The intent, she said, is to start educational choice with an underserved community.

“If you like your school, you don’t have to leave it,” she explained. “But if that school isn’t working for you, without some form of scholarship opportunity, you’re stuck in that school. Our obligation is to help every child, whether low income or with disabilities, so every child has access to the education that’s best for them.”

So you’ve got parents receiving funds from the state and then choosing how best to spend those funds and some of that spending happens to be at a religious institution.

How is that any different from food stamps?

The Supplemental Nutrition Assistance Program (SNAP) provides funds for parents to purchase food. No one tells the parent they can’t exercise their choice and purchase junk food.

And what about TANF – Temporary Assistance to Needy Families?

Under that program, the government hands out cash and the family can spend it in any way that benefits the child, including the parent’s transportation and employment expenses. A parent could choose to use those funds for costs associated with a religious vacation bible school, if they wanted.

Choices abound everywhere. These are just two examples where parents get to choose how their spend government subsidies or handouts based upon their own judgment as to what is best, including religion-related activities.

But no one sues over those decisions, even though some of them are more harmful to children than sending them to a religiously-sponsored grade school.

That’s hypocrisy.

Either parents get to decide or they don’t.
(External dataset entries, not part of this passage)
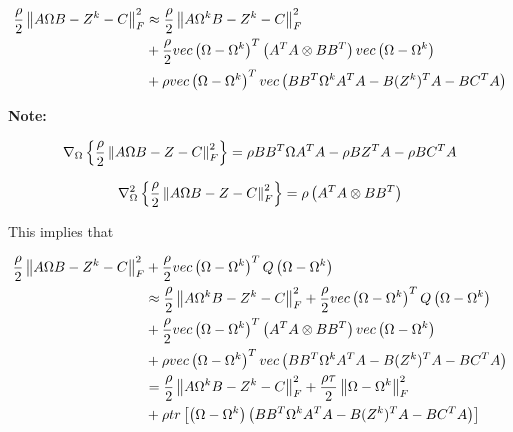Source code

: \documentclass[11pt,]{report}
\begin{document}
\begin{equation}
\begin{split}
  \frac{\rho}{2}\left\| A\Omega B - Z^{k} - C \right\|_{F}^{2} &\approx \frac{\rho}{2}\left\| A\Omega^{k} B - Z^{k} - C \right\|_{F}^{2} \\
  &+ \frac{\rho}{2}vec\left( \Omega - \Omega^{k}\right)^{T}\left(A^{T}A \otimes BB^{T}\right)vec\left(\Omega - \Omega^{k}\right) \\
  &+ \rho vec\left(\Omega - \Omega^{k}\right)^{T}vec\left(BB^{T}\Omega^{k}A^{T}A - B(Z^{k})^{T}A - BC^{T}A \right)
\label{eq:taylors}\notag
\end{split}
\end{equation}

\textbf{Note:}

\begin{equation}
  \nabla_{\Omega}\left\{ \frac{\rho}{2}\left\|A\Omega B - Z - C\right\|_{F}^{2} \right\} = \rho BB^{T}\Omega A^{T}A - \rho BZ^{T}A - \rho BC^{T}A
\label{eq:gradient}\notag
\end{equation}

\begin{equation}
\nabla_{\Omega}^{2}\left\{ \frac{\rho}{2}\left\|A\Omega B - Z - C \right\|_{F}^{2} \right\} = \rho\left(A^{T}A \otimes BB^{T} \right)
\label{eq:hessian}\notag
\end{equation}

This implies that

\begin{equation}
\begin{split}
  \frac{\rho}{2}\left\| A\Omega B - Z^{k} - C \right\|_{F}^{2} &+ \frac{\rho}{2}vec\left(\Omega - \Omega^{k} \right)^{T}Q\left(\Omega - \Omega^{k} \right) \\
  &\approx \frac{\rho}{2}\left\| A\Omega^{k} B - Z^{k} - C \right\|_{F}^{2} + \frac{\rho}{2}vec\left(\Omega - \Omega^{k} \right)^{T}Q\left(\Omega - \Omega^{k} \right) \\
  &+ \frac{\rho}{2}vec\left( \Omega - \Omega^{k}\right)^{T}\left(A^{T}A \otimes BB^{T}\right)vec\left(\Omega - \Omega^{k}\right) \\
  &+ \rho vec\left(\Omega - \Omega^{k}\right)^{T}vec\left(BB^{T}\Omega^{k}A^{T}A - B(Z^{k})^{T}A - BC^{T}A \right) \\
  &= \frac{\rho}{2}\left\| A\Omega^{k} B - Z^{k} - C \right\|_{F}^{2} + \frac{\rho\tau}{2}\left\|\Omega - \Omega^{k}\right\|_{F}^{2} \\
  &+ \rho tr\left[\left(\Omega - \Omega^{k}\right)\left(BB^{T}\Omega^{k}A^{T}A - B(Z^{k})^{T}A - BC^{T}A \right)\right]
\label{eq:penapprox}\notag
\end{split}
\end{equation}
\end{document}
And if they get to decide how they spend their SNAP and TANF funds, they should get to decide how they spend their education funds as well.

Fortunately for the children – it’s “for the children” after all – already enrolled for this school year, almost all of the schools will allow them to stay while the permanent injunction against the scholarship program is appealed, Duquette said. She hoped the North Carolina Supreme Court would quickly overrule the permanent injunction as they did the temporary injunction that was previously issued.

The unconstitutionality ruling is also being appealed.